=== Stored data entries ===
+--

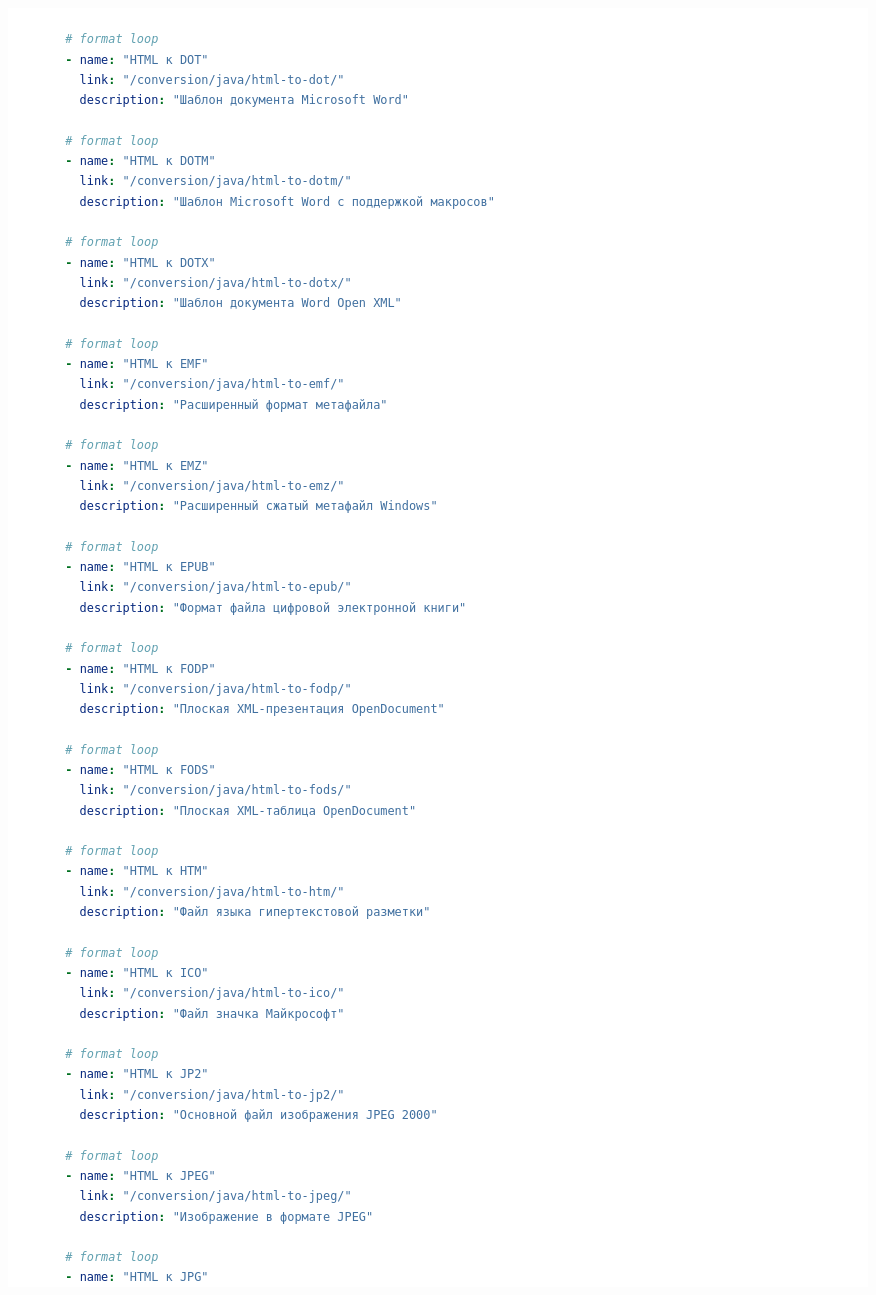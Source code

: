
 ```yaml

        # format loop
        - name: "HTML к DOT"
          link: "/conversion/java/html-to-dot/"
          description: "Шаблон документа Microsoft Word"

        # format loop
        - name: "HTML к DOTM"
          link: "/conversion/java/html-to-dotm/"
          description: "Шаблон Microsoft Word с поддержкой макросов"

        # format loop
        - name: "HTML к DOTX"
          link: "/conversion/java/html-to-dotx/"
          description: "Шаблон документа Word Open XML"

        # format loop
        - name: "HTML к EMF"
          link: "/conversion/java/html-to-emf/"
          description: "Расширенный формат метафайла"

        # format loop
        - name: "HTML к EMZ"
          link: "/conversion/java/html-to-emz/"
          description: "Расширенный сжатый метафайл Windows"

        # format loop
        - name: "HTML к EPUB"
          link: "/conversion/java/html-to-epub/"
          description: "Формат файла цифровой электронной книги"

        # format loop
        - name: "HTML к FODP"
          link: "/conversion/java/html-to-fodp/"
          description: "Плоская XML-презентация OpenDocument"

        # format loop
        - name: "HTML к FODS"
          link: "/conversion/java/html-to-fods/"
          description: "Плоская XML-таблица OpenDocument"

        # format loop
        - name: "HTML к HTM"
          link: "/conversion/java/html-to-htm/"
          description: "Файл языка гипертекстовой разметки"

        # format loop
        - name: "HTML к ICO"
          link: "/conversion/java/html-to-ico/"
          description: "Файл значка Майкрософт"

        # format loop
        - name: "HTML к JP2"
          link: "/conversion/java/html-to-jp2/"
          description: "Основной файл изображения JPEG 2000"

        # format loop
        - name: "HTML к JPEG"
          link: "/conversion/java/html-to-jpeg/"
          description: "Изображение в формате JPEG"

        # format loop
        - name: "HTML к JPG"
```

+--

=== EXERCISE OBJECTIVE ===
Set down every entry word for word, but omit the pictures.

=== YOUR SOLUTION ===
Source code

:
 ```yaml

        # format loop
        - name: "HTML к DOT"
          link: "/conversion/java/html-to-dot/"
          description: "Шаблон документа Microsoft Word"

        # format loop
        - name: "HTML к DOTM"
          link: "/conversion/java/html-to-dotm/"
          description: "Шаблон Microsoft Word с поддержкой макросов"

        # format loop
        - name: "HTML к DOTX"
          link: "/conversion/java/html-to-dotx/"
          description: "Шаблон документа Word Open XML"

        # format loop
        - name: "HTML к EMF"
          link: "/conversion/java/html-to-emf/"
          description: "Расширенный формат метафайла"

        # format loop
        - name: "HTML к EMZ"
          link: "/conversion/java/html-to-emz/"
          description: "Расширенный сжатый метафайл Windows"

        # format loop
        - name: "HTML к EPUB"
          link: "/conversion/java/html-to-epub/"
          description: "Формат файла цифровой электронной книги"

        # format loop
        - name: "HTML к FODP"
          link: "/conversion/java/html-to-fodp/"
          description: "Плоская XML-презентация OpenDocument"

        # format loop
        - name: "HTML к FODS"
          link: "/conversion/java/html-to-fods/"
          description: "Плоская XML-таблица OpenDocument"

        # format loop
        - name: "HTML к HTM"
          link: "/conversion/java/html-to-htm/"
          description: "Файл языка гипертекстовой разметки"

        # format loop
        - name: "HTML к ICO"
          link: "/conversion/java/html-to-ico/"
          description: "Файл значка Майкрософт"

        # format loop
        - name: "HTML к JP2"
          link: "/conversion/java/html-to-jp2/"
          description: "Основной файл изображения JPEG 2000"

        # format loop
        - name: "HTML к JPEG"
          link: "/conversion/java/html-to-jpeg/"
          description: "Изображение в формате JPEG"

        # format loop
        - name: "HTML к JPG"
```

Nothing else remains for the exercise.